The exhibit of our first resident artist Marissa Herrmann. This presented body of work is a small edit of a larger on-going project that began in the autumn of 2011 and continues to be revisited and documented.
The Land of Milk and Honey is a no-place to migrate to. Seasonal workers come and go, connecting with the light, the land and the harvest. What emerges through the images are moments of family as well as a shared yearning for something that is not quite in frame.
The fog arises up the mountain in the morning and fades each evening, covering whatever changes have occurred underneath. If the changes are permanent, then the access that has been allowed to Herrmann develops from intimacy on an uneasy footing to a sacred document.
The wider context of this micro-society is heavy in its absence, we see only what is contained, but know that this kind of life is precarious.
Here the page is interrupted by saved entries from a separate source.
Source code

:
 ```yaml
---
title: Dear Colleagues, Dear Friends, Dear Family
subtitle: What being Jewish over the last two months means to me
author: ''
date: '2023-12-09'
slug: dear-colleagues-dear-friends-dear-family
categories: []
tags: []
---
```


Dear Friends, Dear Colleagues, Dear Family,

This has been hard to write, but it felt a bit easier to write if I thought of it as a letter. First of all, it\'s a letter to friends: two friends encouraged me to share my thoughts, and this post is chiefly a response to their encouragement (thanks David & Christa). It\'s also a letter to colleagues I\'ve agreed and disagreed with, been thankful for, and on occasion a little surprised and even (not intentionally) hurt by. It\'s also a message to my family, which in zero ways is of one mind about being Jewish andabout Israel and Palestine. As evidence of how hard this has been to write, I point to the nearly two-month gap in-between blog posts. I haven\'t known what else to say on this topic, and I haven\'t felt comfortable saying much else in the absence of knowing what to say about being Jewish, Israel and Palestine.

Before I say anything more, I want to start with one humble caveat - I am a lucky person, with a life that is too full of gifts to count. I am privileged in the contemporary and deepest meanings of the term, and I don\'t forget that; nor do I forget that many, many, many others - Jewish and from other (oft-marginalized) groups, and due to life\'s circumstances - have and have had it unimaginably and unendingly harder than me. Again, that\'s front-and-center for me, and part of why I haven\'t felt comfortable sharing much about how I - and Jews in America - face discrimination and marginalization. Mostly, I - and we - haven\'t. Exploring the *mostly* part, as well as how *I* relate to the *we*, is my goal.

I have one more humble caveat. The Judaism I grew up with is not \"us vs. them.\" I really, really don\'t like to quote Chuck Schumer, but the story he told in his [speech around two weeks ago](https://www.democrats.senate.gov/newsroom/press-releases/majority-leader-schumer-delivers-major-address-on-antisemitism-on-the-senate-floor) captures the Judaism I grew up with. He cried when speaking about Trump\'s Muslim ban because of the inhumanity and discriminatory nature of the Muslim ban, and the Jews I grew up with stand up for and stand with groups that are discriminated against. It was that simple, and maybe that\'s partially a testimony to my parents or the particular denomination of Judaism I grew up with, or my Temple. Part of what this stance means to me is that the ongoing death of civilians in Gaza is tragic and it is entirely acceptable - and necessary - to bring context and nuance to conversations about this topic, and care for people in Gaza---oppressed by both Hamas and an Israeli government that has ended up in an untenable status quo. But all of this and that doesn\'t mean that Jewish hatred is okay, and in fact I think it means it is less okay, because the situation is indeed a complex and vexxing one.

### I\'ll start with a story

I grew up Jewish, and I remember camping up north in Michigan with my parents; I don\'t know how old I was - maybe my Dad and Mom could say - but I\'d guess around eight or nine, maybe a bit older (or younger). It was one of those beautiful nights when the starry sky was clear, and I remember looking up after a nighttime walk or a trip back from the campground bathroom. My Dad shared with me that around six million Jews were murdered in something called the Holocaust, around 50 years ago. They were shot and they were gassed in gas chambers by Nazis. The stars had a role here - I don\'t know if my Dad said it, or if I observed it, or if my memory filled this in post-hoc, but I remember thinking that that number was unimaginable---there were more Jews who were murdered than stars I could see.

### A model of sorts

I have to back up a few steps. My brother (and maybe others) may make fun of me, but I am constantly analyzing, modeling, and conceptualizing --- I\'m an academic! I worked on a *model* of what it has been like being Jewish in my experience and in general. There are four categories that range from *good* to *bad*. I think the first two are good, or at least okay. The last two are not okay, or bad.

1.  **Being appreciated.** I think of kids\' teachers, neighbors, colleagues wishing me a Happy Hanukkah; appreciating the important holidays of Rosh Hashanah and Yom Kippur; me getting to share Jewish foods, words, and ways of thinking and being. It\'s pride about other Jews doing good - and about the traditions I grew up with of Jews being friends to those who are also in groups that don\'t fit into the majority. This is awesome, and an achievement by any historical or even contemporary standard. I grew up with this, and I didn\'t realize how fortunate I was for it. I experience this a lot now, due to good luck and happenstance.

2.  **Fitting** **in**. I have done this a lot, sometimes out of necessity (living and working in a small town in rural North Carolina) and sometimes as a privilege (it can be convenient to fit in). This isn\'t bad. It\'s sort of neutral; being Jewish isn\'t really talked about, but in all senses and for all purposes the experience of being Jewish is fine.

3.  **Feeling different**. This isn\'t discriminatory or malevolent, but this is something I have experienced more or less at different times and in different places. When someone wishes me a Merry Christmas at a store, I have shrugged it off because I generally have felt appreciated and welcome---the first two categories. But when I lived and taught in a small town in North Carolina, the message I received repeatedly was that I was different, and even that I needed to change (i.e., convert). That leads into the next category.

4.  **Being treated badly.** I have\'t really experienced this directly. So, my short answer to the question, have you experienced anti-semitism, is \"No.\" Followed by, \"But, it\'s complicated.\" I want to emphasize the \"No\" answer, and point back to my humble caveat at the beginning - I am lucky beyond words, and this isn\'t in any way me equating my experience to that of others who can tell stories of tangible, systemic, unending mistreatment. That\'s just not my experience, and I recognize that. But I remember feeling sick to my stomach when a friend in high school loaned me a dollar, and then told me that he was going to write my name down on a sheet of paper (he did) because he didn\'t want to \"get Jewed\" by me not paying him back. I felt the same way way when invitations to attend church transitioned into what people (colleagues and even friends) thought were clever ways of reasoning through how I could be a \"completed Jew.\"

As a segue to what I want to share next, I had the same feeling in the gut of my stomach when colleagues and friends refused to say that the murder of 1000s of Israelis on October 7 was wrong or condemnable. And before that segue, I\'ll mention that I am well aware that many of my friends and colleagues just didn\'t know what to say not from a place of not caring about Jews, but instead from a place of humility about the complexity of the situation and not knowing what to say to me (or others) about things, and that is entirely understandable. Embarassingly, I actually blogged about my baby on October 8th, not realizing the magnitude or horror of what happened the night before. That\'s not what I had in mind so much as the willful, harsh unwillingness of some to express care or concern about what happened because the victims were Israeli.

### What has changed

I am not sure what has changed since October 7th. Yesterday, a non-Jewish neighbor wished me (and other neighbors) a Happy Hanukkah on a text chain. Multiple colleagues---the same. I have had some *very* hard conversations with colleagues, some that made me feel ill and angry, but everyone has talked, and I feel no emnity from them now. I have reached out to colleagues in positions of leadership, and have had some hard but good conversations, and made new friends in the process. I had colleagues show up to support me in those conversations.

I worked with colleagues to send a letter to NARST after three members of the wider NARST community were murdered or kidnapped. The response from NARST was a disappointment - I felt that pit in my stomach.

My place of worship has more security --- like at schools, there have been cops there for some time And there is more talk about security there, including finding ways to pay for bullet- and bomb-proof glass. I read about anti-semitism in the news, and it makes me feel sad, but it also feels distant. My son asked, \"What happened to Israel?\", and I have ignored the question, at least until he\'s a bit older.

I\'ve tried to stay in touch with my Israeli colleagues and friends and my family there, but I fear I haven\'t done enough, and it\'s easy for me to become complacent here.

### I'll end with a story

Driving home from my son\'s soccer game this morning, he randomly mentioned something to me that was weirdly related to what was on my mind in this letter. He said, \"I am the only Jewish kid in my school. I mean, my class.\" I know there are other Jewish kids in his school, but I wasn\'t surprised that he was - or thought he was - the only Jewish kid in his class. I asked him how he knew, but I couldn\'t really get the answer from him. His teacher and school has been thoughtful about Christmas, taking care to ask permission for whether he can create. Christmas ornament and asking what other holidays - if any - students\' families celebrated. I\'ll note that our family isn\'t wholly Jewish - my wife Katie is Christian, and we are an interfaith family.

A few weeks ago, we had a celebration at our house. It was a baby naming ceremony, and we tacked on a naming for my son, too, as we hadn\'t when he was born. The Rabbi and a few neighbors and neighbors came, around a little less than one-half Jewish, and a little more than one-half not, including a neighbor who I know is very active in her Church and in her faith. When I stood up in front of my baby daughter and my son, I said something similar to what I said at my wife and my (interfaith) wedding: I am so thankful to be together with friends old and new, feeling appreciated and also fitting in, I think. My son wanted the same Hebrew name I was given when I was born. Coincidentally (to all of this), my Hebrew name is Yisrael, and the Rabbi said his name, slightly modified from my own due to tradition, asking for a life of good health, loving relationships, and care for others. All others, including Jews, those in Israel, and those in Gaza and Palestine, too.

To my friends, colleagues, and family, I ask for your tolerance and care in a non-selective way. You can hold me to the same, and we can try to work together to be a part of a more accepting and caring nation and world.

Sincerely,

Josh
The fog rising is a fog that creeps over a country, hiding the path and its security.
We move to find a place that cannot be grasped, beauty in shared glances, juxtapositions and a closeness in hiding.
M.Herrmann (Marissa Herrmann), a New Jersey native b. 1986 to hardworking immigrant parents, she has lived in New York City for the past 12 years during which she received a BFA in Photography from The School of Visual Arts, NY.
She is a freelance prop stylist and set designer, specialising in finding objects that can tell stories and placing them in unusual situations.
She is currently addressing her swelling archive of personal, diaristic photographs that document her many adventures in the rapidly shifting landscape of the United States.